Saved entries:
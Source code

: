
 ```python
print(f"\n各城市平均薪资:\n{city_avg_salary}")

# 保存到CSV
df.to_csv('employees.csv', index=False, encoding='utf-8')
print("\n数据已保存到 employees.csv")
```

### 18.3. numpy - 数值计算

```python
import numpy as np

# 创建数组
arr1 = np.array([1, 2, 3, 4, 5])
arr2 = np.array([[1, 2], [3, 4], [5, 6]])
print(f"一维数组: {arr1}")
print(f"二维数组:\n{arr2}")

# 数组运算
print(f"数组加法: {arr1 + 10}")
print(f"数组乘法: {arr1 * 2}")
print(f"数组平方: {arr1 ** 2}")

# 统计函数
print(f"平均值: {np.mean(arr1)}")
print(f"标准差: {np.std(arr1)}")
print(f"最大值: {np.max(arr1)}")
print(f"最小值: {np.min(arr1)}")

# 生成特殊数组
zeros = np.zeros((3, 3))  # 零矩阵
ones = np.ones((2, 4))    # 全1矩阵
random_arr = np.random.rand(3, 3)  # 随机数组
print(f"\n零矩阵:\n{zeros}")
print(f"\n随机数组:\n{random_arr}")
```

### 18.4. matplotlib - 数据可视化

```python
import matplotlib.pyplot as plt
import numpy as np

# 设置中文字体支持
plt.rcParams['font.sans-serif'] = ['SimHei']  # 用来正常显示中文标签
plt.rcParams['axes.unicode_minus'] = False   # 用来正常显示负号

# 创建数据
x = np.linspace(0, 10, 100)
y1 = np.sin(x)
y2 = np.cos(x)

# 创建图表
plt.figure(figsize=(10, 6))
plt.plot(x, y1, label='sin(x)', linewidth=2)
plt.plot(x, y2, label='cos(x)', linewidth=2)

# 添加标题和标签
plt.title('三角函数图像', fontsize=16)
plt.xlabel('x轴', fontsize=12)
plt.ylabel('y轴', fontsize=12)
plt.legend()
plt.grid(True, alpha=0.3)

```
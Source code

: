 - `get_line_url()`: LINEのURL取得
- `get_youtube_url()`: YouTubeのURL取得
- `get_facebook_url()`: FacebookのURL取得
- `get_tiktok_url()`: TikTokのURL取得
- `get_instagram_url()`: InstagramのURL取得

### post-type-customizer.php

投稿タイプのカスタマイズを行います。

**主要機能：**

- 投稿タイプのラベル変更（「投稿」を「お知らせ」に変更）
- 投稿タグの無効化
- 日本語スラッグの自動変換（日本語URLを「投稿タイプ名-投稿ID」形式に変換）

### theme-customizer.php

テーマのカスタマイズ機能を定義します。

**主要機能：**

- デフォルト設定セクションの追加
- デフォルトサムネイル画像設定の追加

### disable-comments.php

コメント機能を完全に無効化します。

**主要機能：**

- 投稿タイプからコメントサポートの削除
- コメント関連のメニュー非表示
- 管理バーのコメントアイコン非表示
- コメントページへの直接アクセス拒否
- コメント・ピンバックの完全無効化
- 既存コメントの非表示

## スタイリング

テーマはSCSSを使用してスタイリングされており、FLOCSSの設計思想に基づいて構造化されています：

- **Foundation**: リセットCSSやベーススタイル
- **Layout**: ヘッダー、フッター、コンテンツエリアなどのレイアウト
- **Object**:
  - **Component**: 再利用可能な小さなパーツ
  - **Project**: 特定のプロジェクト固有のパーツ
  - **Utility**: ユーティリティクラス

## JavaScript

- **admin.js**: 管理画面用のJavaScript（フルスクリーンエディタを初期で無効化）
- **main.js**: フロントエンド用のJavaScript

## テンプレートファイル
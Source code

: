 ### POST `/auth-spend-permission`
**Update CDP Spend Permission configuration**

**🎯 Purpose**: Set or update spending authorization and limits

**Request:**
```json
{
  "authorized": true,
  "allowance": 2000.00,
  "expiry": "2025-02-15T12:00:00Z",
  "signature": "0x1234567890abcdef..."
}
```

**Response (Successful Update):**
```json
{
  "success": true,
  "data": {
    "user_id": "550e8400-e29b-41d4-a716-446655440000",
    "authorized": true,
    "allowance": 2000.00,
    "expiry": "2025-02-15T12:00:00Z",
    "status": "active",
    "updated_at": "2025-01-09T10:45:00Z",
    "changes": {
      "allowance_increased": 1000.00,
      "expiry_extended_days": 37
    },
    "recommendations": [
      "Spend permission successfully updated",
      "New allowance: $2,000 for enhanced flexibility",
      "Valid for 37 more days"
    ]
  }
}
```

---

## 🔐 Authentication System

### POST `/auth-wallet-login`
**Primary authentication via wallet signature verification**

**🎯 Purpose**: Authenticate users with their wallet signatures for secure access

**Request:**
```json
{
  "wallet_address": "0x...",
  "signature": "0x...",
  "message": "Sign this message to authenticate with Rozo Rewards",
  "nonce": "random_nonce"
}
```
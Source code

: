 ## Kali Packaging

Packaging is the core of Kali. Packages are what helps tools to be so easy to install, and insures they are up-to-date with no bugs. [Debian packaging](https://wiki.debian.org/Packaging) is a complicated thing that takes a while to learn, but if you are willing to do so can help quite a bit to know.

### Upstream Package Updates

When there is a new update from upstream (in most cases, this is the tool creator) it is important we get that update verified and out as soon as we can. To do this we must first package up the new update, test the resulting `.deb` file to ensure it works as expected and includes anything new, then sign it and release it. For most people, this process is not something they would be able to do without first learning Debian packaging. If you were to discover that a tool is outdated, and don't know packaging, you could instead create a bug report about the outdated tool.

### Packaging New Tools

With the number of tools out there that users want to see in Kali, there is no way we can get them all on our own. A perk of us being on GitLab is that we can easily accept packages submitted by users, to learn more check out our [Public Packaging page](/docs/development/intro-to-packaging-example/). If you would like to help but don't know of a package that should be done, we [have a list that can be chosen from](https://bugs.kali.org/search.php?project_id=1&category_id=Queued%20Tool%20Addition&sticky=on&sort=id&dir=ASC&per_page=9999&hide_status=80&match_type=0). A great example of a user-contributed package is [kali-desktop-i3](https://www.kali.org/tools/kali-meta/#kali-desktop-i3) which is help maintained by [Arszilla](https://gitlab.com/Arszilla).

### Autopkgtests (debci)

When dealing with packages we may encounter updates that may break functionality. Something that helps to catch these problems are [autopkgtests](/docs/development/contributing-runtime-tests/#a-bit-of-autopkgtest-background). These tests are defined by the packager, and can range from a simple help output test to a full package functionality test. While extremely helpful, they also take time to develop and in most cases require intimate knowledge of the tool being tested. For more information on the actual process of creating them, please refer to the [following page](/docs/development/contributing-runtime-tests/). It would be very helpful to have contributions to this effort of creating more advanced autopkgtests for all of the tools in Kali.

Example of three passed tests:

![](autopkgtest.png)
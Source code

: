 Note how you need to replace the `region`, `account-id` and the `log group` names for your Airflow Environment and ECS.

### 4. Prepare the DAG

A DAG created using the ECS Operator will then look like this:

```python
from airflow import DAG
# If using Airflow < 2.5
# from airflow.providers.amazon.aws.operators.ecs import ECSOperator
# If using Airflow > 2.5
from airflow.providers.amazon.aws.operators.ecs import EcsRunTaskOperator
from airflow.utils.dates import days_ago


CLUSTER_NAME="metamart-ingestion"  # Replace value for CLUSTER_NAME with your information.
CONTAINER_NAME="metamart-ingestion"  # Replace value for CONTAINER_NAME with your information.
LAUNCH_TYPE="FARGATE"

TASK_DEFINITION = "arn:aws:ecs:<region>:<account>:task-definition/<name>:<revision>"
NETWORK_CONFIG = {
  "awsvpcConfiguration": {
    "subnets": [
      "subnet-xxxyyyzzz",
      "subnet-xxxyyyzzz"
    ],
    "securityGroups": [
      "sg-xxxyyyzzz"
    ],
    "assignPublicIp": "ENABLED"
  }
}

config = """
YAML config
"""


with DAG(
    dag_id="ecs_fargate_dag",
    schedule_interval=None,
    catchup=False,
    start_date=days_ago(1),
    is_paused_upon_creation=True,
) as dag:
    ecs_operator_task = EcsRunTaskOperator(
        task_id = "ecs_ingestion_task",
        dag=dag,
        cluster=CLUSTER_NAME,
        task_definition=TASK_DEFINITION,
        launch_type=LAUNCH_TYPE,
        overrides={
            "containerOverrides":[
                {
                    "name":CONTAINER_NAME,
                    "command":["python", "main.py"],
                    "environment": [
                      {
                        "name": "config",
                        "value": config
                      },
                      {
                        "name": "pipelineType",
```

_Problem description_.
Start at the first line of the entries and stop at the line that contains "- 日本語スラッグの自動変換". Repeat every line in that span exactly, and nothing beyond it.

_Task solution_.
Source code

:
 ```python
print(f"\n各城市平均薪资:\n{city_avg_salary}")

# 保存到CSV
df.to_csv('employees.csv', index=False, encoding='utf-8')
print("\n数据已保存到 employees.csv")
```

### 18.3. numpy - 数值计算

```python
import numpy as np

# 创建数组
arr1 = np.array([1, 2, 3, 4, 5])
arr2 = np.array([[1, 2], [3, 4], [5, 6]])
print(f"一维数组: {arr1}")
print(f"二维数组:\n{arr2}")

# 数组运算
print(f"数组加法: {arr1 + 10}")
print(f"数组乘法: {arr1 * 2}")
print(f"数组平方: {arr1 ** 2}")

# 统计函数
print(f"平均值: {np.mean(arr1)}")
print(f"标准差: {np.std(arr1)}")
print(f"最大值: {np.max(arr1)}")
print(f"最小值: {np.min(arr1)}")

# 生成特殊数组
zeros = np.zeros((3, 3))  # 零矩阵
ones = np.ones((2, 4))    # 全1矩阵
random_arr = np.random.rand(3, 3)  # 随机数组
print(f"\n零矩阵:\n{zeros}")
print(f"\n随机数组:\n{random_arr}")
```

### 18.4. matplotlib - 数据可视化

```python
import matplotlib.pyplot as plt
import numpy as np

# 设置中文字体支持
plt.rcParams['font.sans-serif'] = ['SimHei']  # 用来正常显示中文标签
plt.rcParams['axes.unicode_minus'] = False   # 用来正常显示负号

# 创建数据
x = np.linspace(0, 10, 100)
y1 = np.sin(x)
y2 = np.cos(x)

# 创建图表
plt.figure(figsize=(10, 6))
plt.plot(x, y1, label='sin(x)', linewidth=2)
plt.plot(x, y2, label='cos(x)', linewidth=2)

# 添加标题和标签
plt.title('三角函数图像', fontsize=16)
plt.xlabel('x轴', fontsize=12)
plt.ylabel('y轴', fontsize=12)
plt.legend()
plt.grid(True, alpha=0.3)

```
Source code

: - `get_line_url()`: LINEのURL取得
- `get_youtube_url()`: YouTubeのURL取得
- `get_facebook_url()`: FacebookのURL取得
- `get_tiktok_url()`: TikTokのURL取得
- `get_instagram_url()`: InstagramのURL取得

### post-type-customizer.php

投稿タイプのカスタマイズを行います。

**主要機能：**

- 投稿タイプのラベル変更（「投稿」を「お知らせ」に変更）
- 投稿タグの無効化
- 日本語スラッグの自動変換（日本語URLを「投稿タイプ名-投稿ID」形式に変換）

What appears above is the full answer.